O pessoal de figurino de Altman montou uma vasta coleção de roupas de época de todos os tipos, penduradas em prateleiras em um dos edifícios da “cidade”. Os atores, desde os protagonistas até os extras, tiveram liberdade para escolher seus próprios trajes, dentro de certas diretrizes: um par de calças, talvez duas camisas, um casaco, etc. Então eles tiveram que usar essas roupas durante toda a filmagem, e cuidar delas como pessoas do velho oeste, sem a assistência de um departamento de guarda-roupas.
10. Tudo bem se você não conseguir ouvir parte do diálogo.

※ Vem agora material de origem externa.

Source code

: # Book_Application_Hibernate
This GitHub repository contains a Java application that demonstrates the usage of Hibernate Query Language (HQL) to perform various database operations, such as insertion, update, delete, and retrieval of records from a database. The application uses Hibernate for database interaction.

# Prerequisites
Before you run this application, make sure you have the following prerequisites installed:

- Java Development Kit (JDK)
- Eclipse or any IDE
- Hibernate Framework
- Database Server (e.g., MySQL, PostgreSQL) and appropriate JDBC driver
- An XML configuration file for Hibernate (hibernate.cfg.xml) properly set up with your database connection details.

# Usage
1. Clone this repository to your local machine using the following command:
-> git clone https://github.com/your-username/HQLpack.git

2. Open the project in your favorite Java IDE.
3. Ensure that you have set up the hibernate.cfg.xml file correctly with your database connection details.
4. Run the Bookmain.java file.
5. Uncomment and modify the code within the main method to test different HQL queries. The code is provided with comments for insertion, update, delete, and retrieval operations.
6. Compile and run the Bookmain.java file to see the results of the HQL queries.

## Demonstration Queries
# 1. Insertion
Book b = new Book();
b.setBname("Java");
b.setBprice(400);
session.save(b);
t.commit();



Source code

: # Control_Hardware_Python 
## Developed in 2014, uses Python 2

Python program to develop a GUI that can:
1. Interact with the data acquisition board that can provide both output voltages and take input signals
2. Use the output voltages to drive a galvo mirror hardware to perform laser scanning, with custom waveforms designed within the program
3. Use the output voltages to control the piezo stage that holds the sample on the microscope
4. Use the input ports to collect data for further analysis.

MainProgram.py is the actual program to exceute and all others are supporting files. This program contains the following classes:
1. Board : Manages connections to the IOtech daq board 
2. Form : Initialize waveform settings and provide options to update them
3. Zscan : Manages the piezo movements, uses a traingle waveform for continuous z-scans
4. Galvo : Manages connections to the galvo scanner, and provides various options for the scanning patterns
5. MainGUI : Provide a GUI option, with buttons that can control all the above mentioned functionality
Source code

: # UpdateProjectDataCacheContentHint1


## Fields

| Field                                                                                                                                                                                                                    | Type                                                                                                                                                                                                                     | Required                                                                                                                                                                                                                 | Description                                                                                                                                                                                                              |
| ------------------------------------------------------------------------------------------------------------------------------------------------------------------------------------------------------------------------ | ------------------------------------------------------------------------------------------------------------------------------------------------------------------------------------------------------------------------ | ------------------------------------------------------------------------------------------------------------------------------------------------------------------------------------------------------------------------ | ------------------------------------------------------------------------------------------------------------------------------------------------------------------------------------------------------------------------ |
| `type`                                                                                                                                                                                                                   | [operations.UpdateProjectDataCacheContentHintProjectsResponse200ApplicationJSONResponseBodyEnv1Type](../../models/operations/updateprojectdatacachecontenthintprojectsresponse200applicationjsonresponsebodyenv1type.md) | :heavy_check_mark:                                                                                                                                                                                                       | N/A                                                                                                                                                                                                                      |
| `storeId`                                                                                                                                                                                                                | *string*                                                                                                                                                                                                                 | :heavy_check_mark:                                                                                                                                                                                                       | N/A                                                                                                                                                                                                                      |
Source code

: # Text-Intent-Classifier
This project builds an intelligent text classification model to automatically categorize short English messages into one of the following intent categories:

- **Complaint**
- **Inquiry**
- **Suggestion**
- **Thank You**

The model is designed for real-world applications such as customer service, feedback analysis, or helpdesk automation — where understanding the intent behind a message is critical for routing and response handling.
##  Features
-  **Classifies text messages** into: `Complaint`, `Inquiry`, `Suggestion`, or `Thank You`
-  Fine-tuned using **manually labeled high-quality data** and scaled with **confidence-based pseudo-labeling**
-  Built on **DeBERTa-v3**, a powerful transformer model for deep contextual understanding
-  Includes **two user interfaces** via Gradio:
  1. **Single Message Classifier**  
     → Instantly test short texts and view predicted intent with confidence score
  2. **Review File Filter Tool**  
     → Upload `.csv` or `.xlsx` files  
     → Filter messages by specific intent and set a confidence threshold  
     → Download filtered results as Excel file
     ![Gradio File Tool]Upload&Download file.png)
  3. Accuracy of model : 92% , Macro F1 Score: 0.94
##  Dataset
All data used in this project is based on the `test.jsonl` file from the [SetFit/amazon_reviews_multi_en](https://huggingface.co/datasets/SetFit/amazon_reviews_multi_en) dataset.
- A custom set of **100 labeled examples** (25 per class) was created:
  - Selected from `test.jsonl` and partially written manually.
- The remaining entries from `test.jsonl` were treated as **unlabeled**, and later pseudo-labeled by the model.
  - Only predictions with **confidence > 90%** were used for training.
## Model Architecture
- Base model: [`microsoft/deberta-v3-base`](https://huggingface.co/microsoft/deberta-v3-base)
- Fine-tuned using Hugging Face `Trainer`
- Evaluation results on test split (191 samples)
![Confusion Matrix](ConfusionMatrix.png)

Como a maioria dos filmes de Altman, McCabe & Mrs. Miller têm diálogos naturalistas e sobrepostos. Em vez de uma pessoa dizer uma linha e depois outra pessoa dizer outra, os personagens falam como pessoas reais, interrompendo-se, gaguejando, falando ao mesmo tempo e parando. Zsigmond perguntou a Altman sobre isso. “Não entendo o que as pessoas de segundo plano estão dizendo”, lembrou o diretor de fotografia húngaro. “‘Bem, Vilmos, você já esteve em bares barulhentos. Você ouve o que essas pessoas estão falando ao fundo? Quero uma trilha sonora real. Às vezes você não entende o que elas estão dizendo.”
11. Altman pode ter sido influenciado por Leonard Cohen.
Altman comprou o álbum Songs of Leonard Cohen em 1967, ouviu-o muito, apaixonou-se por ele e depois largou de mão… Dois anos depois, ele estava em Paris pensando em McCabe, e já sabia que não queria uma trilha de música orquestral. Um amigo tocou o tal álbum de Leonard Cohen e Altman disse: “Essa é a música!” Ele imediatamente procurou Cohen a fim de obter permissão para usar algumas das músicas, que os fãs do filme sabem que são assustadoramente apropriadas. “Foi estranho como as letras dessas músicas se encaixavam no filme”, disse Altman. “Eu acho que inconscientemente, elas devem ter estado na minha cabeça.”
É o filme mais lindo e incomum do Altman – um cara que já é por si só diferente de tudo. Não tem nada parecido com ‘McCabe and Mrs. Miller’. Um faroeste triste, melancólico, cujo ‘herói’ é um rematado perdedor. Daqueles filmes que quanto mais se revê, mais cresce.